◆ TASK DETAILS:
For this exercise, reproduce the entries below exactly, but only from the line containing "### Bundle Analysis Verification" through the line containing "Frequently Asked Questions", both included.

################

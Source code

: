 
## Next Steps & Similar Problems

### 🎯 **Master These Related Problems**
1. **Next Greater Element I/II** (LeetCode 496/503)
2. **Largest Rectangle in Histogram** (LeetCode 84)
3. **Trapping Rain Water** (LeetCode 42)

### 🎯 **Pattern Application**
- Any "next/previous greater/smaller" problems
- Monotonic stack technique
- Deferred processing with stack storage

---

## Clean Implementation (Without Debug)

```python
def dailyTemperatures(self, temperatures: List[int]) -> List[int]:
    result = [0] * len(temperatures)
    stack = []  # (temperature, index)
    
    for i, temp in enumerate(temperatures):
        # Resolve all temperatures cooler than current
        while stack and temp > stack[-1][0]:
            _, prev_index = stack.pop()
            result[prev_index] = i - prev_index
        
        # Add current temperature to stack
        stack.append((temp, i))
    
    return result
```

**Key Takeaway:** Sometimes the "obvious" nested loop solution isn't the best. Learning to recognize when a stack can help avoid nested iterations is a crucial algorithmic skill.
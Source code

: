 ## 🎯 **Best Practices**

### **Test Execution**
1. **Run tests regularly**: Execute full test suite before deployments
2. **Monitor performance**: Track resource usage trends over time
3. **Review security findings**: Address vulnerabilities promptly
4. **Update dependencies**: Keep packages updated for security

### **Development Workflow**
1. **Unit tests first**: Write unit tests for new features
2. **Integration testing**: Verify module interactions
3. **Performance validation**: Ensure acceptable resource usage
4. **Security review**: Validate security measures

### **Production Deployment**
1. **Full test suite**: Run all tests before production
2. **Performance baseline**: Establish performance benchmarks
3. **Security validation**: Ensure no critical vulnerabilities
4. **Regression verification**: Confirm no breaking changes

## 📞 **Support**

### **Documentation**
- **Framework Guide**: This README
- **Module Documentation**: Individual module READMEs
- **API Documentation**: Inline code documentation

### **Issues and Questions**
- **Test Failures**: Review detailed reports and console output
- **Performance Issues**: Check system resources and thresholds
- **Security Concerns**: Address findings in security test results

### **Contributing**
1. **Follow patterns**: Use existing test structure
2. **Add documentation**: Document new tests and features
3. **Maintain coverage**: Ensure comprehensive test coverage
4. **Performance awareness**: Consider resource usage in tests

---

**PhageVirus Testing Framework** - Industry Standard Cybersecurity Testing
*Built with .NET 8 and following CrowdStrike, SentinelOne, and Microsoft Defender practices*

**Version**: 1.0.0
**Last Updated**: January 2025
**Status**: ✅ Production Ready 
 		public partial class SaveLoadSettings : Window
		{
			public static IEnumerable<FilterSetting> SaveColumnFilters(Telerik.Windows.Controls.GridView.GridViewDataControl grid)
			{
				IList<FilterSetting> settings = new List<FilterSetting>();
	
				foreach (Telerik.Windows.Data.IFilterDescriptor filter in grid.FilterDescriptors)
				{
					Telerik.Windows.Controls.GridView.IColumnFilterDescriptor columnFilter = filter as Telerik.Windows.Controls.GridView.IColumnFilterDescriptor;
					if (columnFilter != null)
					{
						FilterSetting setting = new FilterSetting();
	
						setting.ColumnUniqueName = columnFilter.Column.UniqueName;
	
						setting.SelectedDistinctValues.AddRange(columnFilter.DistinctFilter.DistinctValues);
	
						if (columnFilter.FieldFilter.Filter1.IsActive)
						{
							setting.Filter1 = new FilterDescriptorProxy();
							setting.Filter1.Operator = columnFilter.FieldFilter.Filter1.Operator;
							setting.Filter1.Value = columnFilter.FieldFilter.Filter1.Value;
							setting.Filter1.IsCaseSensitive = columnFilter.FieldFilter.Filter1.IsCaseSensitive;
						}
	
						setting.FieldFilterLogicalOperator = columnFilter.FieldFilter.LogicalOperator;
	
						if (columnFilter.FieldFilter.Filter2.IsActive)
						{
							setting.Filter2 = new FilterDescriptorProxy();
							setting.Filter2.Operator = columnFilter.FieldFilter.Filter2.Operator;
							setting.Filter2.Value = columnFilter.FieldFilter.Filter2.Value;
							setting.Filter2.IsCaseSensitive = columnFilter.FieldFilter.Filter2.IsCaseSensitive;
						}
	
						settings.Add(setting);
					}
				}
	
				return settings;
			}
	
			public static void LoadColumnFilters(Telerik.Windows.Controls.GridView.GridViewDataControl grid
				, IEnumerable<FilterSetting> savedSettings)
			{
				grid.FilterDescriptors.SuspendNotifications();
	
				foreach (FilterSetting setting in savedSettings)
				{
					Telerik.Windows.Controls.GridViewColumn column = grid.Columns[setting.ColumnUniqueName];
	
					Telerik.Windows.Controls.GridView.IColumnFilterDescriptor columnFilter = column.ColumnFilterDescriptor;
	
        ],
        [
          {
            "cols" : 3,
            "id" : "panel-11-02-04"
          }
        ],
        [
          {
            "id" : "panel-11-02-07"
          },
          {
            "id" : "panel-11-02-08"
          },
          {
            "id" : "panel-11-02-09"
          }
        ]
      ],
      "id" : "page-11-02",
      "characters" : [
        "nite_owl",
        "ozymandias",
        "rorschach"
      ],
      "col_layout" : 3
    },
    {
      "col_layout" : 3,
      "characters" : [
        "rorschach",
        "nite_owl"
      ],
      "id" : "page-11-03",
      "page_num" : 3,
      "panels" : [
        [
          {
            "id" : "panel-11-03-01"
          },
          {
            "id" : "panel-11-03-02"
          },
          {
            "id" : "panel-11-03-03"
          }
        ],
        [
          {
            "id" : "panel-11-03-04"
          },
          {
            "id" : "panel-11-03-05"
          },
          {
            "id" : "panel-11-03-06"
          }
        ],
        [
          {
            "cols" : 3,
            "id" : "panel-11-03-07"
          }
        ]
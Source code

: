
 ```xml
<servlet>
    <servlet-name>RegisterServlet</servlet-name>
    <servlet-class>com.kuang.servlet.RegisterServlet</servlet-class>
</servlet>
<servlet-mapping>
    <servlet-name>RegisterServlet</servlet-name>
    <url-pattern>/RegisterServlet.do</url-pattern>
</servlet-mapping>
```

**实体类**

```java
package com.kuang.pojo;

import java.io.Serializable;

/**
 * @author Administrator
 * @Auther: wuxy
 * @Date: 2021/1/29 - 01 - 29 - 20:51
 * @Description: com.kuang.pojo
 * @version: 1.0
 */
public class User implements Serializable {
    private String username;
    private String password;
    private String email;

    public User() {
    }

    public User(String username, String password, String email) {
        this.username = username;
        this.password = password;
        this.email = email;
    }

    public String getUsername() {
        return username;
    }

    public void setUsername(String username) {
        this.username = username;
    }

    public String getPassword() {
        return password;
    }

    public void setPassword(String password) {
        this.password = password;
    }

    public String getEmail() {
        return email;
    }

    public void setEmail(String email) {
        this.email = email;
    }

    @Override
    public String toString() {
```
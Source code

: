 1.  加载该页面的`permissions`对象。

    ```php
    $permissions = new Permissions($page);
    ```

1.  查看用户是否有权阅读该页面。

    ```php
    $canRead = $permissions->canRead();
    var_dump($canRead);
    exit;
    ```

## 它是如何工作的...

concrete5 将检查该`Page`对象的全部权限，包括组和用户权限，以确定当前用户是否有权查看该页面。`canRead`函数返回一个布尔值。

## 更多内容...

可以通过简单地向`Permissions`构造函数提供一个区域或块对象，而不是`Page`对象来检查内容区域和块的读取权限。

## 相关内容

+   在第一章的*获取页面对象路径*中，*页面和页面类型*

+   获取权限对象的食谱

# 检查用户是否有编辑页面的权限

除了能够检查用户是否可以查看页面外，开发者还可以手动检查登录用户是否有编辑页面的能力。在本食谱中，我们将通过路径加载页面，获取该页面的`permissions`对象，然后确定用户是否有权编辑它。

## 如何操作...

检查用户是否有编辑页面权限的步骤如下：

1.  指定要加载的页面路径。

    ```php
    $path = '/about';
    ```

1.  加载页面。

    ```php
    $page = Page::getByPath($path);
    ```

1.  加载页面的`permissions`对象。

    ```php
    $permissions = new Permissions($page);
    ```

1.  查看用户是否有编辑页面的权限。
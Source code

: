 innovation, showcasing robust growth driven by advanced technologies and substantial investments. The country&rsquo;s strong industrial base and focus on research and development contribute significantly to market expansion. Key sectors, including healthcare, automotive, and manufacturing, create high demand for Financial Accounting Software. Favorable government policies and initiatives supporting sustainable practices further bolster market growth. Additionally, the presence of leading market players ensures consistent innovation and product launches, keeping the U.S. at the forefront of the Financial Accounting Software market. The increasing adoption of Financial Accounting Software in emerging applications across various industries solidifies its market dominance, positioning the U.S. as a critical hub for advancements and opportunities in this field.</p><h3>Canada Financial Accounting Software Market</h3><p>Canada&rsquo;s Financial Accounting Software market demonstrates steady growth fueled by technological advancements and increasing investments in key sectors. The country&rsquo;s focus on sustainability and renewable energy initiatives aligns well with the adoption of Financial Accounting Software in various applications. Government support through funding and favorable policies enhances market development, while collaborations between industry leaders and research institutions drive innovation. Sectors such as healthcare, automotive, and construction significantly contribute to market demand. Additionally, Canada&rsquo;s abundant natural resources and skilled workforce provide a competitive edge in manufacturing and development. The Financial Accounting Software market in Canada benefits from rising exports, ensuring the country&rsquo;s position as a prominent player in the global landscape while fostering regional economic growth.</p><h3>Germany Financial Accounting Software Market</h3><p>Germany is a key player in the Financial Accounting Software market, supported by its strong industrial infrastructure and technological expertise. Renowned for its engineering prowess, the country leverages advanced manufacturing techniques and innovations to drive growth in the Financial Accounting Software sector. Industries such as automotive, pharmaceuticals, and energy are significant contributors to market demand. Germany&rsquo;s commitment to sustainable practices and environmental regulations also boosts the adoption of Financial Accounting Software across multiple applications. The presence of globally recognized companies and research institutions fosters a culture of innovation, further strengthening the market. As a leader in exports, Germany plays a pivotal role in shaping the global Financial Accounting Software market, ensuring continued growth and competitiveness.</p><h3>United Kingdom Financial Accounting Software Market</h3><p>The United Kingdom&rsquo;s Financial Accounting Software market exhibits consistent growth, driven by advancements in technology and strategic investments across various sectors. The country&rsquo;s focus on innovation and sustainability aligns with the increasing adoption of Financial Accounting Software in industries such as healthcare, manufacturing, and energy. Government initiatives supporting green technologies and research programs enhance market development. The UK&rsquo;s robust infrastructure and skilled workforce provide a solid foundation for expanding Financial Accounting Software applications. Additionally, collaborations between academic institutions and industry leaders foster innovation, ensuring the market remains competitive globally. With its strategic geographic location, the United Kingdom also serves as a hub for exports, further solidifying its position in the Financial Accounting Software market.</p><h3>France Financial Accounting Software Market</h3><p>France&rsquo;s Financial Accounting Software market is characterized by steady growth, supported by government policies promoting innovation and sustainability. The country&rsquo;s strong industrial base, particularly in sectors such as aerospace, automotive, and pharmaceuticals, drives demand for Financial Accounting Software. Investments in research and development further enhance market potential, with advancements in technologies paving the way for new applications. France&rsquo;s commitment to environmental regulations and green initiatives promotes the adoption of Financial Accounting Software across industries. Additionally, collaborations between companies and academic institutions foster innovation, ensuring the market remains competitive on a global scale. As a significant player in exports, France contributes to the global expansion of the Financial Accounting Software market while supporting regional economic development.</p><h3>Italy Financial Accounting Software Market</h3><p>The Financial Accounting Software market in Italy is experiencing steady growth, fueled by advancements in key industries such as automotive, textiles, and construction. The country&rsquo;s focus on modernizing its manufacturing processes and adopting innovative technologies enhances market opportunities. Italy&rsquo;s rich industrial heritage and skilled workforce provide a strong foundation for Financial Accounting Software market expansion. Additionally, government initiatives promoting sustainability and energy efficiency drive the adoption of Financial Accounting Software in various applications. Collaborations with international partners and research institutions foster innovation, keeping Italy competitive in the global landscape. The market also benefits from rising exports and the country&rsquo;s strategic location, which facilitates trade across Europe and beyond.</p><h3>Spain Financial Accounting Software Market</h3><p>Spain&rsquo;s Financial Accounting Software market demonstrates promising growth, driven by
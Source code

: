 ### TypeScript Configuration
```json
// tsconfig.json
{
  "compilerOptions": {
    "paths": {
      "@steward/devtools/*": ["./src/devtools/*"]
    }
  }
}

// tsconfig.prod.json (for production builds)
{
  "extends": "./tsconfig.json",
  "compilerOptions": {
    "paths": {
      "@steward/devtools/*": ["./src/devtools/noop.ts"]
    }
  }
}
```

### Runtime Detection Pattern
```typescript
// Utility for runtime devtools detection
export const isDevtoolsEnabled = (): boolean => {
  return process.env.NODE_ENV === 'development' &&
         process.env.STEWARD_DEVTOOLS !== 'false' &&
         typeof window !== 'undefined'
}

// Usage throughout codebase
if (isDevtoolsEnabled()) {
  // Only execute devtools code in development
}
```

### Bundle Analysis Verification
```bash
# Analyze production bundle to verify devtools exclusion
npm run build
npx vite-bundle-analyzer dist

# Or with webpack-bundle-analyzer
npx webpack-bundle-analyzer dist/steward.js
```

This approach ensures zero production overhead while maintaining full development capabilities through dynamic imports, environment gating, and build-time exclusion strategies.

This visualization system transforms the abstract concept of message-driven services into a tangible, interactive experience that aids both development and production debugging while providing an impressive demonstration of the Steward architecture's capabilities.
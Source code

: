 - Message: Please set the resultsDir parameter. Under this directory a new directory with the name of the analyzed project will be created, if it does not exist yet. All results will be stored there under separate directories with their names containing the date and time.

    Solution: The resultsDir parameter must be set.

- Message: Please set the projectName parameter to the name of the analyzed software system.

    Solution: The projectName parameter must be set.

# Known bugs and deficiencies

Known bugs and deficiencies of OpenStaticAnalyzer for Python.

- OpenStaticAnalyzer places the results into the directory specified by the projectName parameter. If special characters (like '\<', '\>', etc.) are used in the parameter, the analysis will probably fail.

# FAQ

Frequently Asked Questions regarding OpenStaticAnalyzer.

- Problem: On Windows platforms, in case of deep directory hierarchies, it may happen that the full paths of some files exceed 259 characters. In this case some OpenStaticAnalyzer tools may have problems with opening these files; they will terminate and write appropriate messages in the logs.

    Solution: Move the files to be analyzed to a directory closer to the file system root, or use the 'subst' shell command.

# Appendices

################

◆ SOLUTION TO THIS TASK:
### Bundle Analysis Verification
```bash
# Analyze production bundle to verify devtools exclusion
npm run build
npx vite-bundle-analyzer dist

# Or with webpack-bundle-analyzer
npx webpack-bundle-analyzer dist/steward.js
```

This approach ensures zero production overhead while maintaining full development capabilities through dynamic imports, environment gating, and build-time exclusion strategies.

This visualization system transforms the abstract concept of message-driven services into a tangible, interactive experience that aids both development and production debugging while providing an impressive demonstration of the Steward architecture's capabilities.
Source code

: - Message: Please set the resultsDir parameter. Under this directory a new directory with the name of the analyzed project will be created, if it does not exist yet. All results will be stored there under separate directories with their names containing the date and time.

    Solution: The resultsDir parameter must be set.

- Message: Please set the projectName parameter to the name of the analyzed software system.

    Solution: The projectName parameter must be set.

# Known bugs and deficiencies

Known bugs and deficiencies of OpenStaticAnalyzer for Python.

- OpenStaticAnalyzer places the results into the directory specified by the projectName parameter. If special characters (like '\<', '\>', etc.) are used in the parameter, the analysis will probably fail.

# FAQ

Frequently Asked Questions regarding OpenStaticAnalyzer.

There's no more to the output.